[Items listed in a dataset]
● ● ●

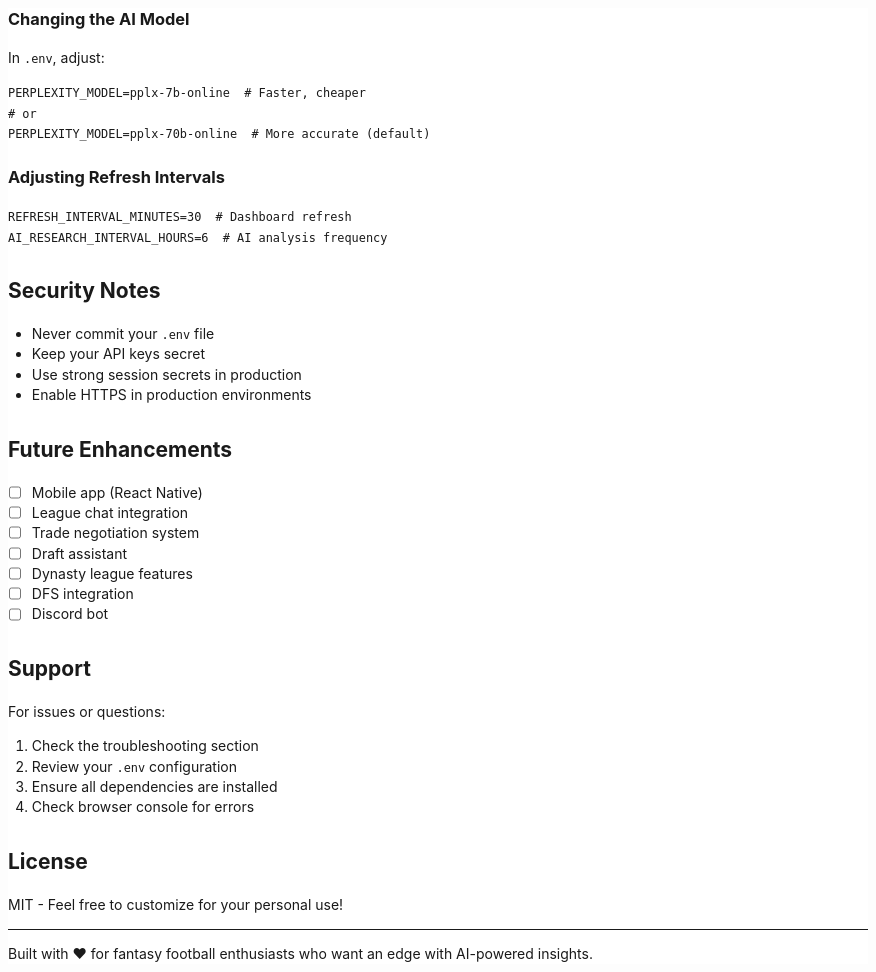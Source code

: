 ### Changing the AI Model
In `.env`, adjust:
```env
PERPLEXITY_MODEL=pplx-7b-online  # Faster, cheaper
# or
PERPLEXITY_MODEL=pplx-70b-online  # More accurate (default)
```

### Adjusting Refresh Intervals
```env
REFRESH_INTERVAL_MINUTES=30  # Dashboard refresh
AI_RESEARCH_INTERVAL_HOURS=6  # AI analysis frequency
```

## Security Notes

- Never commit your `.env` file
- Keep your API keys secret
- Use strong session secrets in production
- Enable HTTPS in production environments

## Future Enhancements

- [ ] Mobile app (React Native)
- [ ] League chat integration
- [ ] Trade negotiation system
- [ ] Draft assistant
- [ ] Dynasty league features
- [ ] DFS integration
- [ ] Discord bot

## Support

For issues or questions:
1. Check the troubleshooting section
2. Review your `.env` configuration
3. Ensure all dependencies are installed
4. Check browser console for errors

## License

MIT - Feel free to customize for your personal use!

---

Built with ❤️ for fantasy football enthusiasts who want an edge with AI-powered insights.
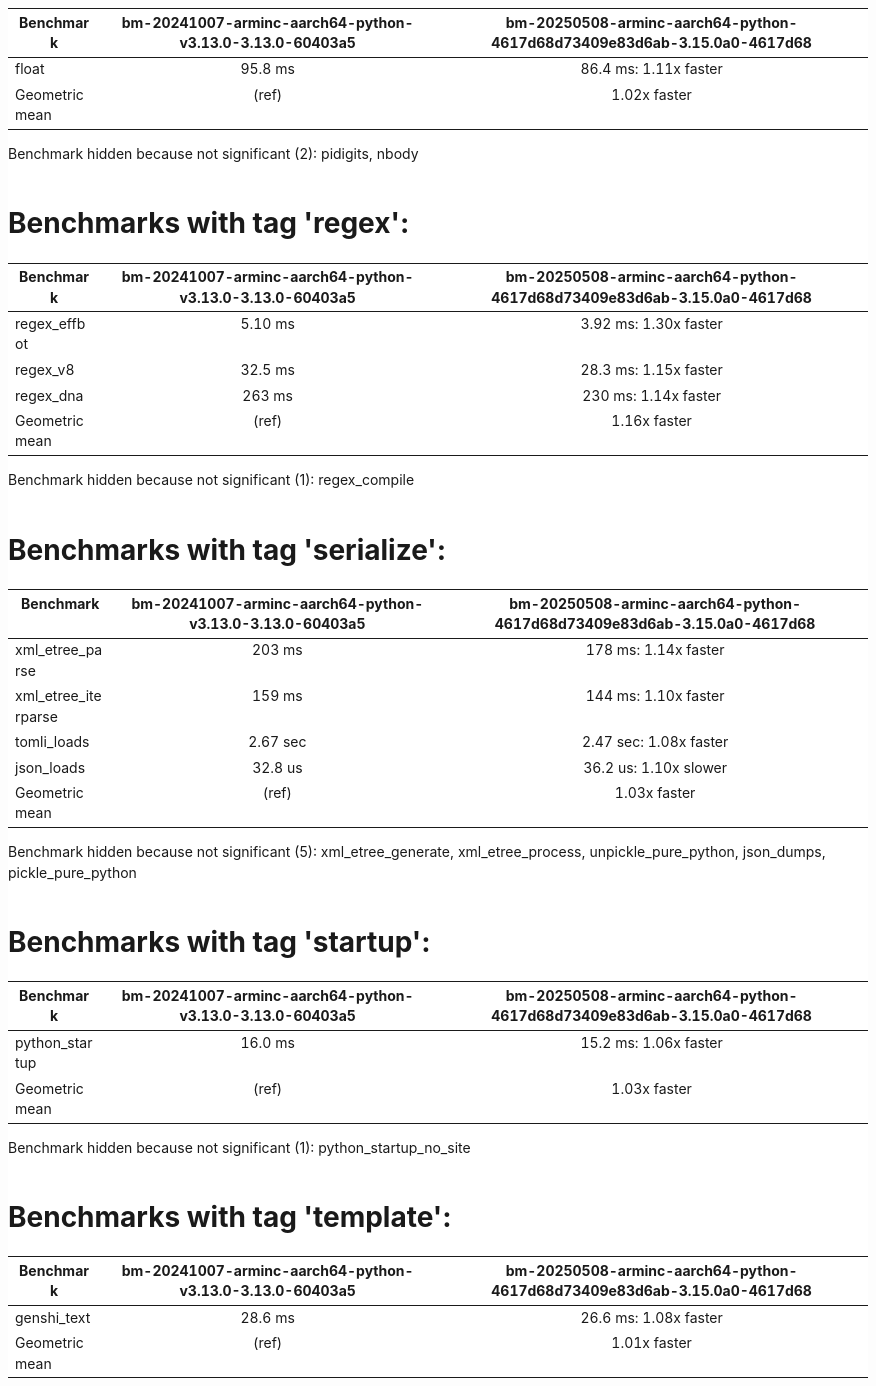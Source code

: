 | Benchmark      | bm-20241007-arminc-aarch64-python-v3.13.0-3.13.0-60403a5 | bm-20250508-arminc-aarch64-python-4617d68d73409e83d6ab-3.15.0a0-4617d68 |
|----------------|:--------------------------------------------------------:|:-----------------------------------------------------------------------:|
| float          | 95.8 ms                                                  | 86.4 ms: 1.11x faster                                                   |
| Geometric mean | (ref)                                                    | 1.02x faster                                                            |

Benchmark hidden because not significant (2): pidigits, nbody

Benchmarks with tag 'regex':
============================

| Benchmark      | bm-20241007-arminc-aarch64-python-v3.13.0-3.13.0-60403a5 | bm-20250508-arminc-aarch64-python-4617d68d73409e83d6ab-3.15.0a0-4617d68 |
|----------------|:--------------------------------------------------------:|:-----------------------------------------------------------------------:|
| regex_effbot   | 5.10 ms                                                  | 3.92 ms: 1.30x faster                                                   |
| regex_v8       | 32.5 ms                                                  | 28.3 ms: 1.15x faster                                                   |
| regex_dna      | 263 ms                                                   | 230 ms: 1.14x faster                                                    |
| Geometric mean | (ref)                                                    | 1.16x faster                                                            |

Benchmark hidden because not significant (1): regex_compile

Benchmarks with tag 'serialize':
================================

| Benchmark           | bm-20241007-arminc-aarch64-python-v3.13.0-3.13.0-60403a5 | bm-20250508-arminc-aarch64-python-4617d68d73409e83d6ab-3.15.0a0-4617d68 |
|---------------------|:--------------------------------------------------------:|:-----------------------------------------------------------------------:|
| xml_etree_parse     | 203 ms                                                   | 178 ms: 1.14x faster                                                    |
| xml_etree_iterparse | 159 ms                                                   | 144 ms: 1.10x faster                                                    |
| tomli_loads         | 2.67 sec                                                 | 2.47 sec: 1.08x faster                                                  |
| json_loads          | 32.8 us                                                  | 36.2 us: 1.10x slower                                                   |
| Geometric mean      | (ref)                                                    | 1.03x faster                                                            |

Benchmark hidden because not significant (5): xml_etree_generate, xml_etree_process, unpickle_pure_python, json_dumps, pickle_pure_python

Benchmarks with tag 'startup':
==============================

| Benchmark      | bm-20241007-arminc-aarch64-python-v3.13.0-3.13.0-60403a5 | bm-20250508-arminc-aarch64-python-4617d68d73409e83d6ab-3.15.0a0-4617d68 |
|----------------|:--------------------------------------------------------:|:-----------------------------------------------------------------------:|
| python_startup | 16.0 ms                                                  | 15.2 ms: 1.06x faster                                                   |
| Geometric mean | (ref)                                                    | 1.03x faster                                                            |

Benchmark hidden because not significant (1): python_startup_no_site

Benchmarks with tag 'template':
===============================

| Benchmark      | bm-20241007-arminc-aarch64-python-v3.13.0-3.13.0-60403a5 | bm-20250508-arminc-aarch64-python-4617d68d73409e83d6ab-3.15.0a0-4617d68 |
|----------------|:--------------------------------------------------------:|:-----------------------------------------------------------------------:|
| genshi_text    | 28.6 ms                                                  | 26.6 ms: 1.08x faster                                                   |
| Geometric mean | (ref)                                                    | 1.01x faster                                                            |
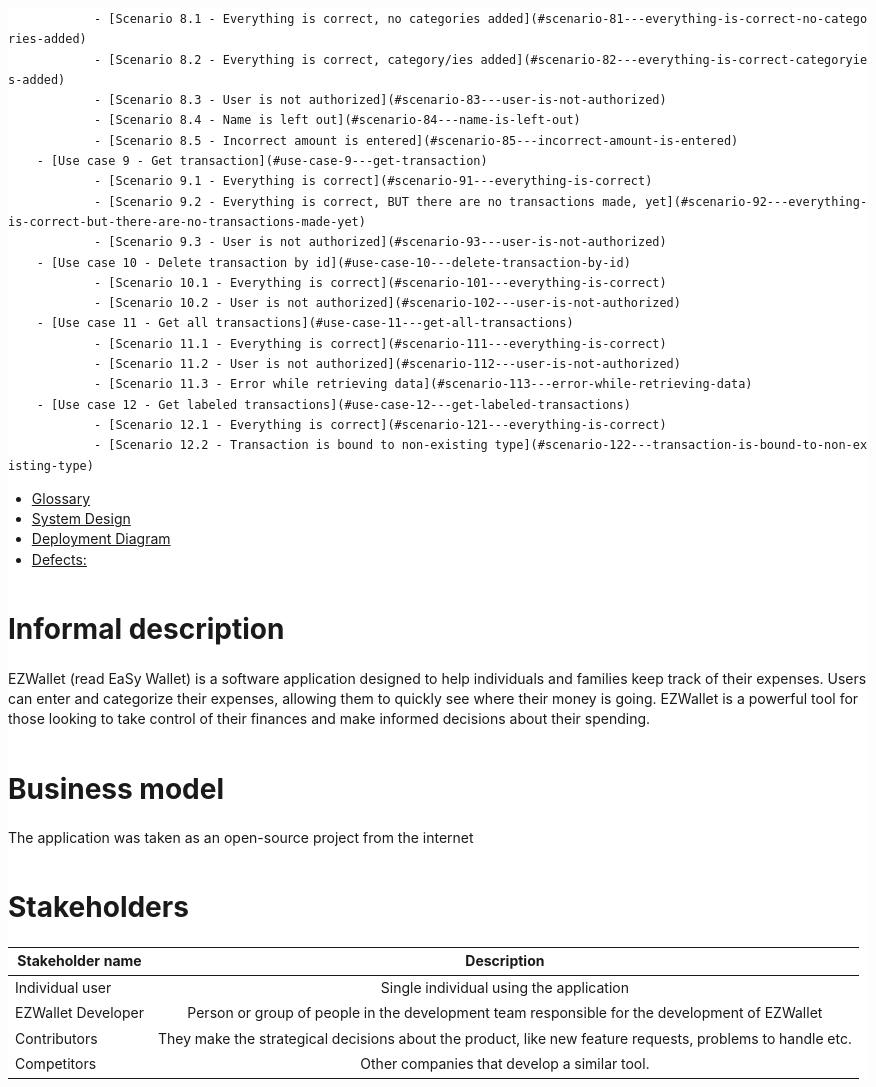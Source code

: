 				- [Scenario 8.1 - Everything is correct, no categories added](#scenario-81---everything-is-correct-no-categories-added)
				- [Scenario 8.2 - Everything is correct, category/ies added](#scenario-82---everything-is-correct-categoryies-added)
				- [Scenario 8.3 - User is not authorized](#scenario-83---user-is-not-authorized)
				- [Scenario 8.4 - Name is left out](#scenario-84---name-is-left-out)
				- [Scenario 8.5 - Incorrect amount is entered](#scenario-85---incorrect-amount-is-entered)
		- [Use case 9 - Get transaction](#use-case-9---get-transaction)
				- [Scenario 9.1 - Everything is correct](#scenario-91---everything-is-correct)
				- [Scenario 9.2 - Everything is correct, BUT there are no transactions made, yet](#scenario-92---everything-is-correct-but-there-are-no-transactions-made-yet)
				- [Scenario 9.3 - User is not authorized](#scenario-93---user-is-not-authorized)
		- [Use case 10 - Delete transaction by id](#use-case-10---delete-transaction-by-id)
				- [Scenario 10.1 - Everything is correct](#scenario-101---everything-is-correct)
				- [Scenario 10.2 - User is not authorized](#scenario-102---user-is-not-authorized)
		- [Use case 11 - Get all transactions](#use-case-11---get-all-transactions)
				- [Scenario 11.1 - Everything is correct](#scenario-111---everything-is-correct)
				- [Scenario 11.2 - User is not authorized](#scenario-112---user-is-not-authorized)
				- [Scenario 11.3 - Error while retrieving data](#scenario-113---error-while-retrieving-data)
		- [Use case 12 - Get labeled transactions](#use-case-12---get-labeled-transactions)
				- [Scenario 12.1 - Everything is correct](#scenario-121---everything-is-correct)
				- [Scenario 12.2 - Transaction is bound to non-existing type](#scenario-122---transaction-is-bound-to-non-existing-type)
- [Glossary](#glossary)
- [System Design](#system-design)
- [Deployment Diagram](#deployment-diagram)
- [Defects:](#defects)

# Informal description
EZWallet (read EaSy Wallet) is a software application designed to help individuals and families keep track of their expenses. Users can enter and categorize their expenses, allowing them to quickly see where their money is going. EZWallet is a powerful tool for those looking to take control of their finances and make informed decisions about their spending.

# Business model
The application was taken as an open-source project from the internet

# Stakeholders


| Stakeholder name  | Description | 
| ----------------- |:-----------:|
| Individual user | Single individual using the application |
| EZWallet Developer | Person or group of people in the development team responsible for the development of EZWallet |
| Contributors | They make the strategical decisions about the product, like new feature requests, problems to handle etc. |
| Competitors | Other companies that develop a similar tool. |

● ● ●

Activity ::
Working from the entries above, reproduce exactly and only the lines beginning with the line that has "- Keep your API keys secret" and ending with the line that has "86.4 ms: 1.11x"; omit all pictures.

Response area ::
- Keep your API keys secret
- Use strong session secrets in production
- Enable HTTPS in production environments

## Future Enhancements

- [ ] Mobile app (React Native)
- [ ] League chat integration
- [ ] Trade negotiation system
- [ ] Draft assistant
- [ ] Dynasty league features
- [ ] DFS integration
- [ ] Discord bot

## Support

For issues or questions:
1. Check the troubleshooting section
2. Review your `.env` configuration
3. Ensure all dependencies are installed
4. Check browser console for errors

## License

MIT - Feel free to customize for your personal use!

---

Built with ❤️ for fantasy football enthusiasts who want an edge with AI-powered insights.
Source code

: | Benchmark      | bm-20241007-arminc-aarch64-python-v3.13.0-3.13.0-60403a5 | bm-20250508-arminc-aarch64-python-4617d68d73409e83d6ab-3.15.0a0-4617d68 |
|----------------|:--------------------------------------------------------:|:-----------------------------------------------------------------------:|
| float          | 95.8 ms                                                  | 86.4 ms: 1.11x faster                                                   |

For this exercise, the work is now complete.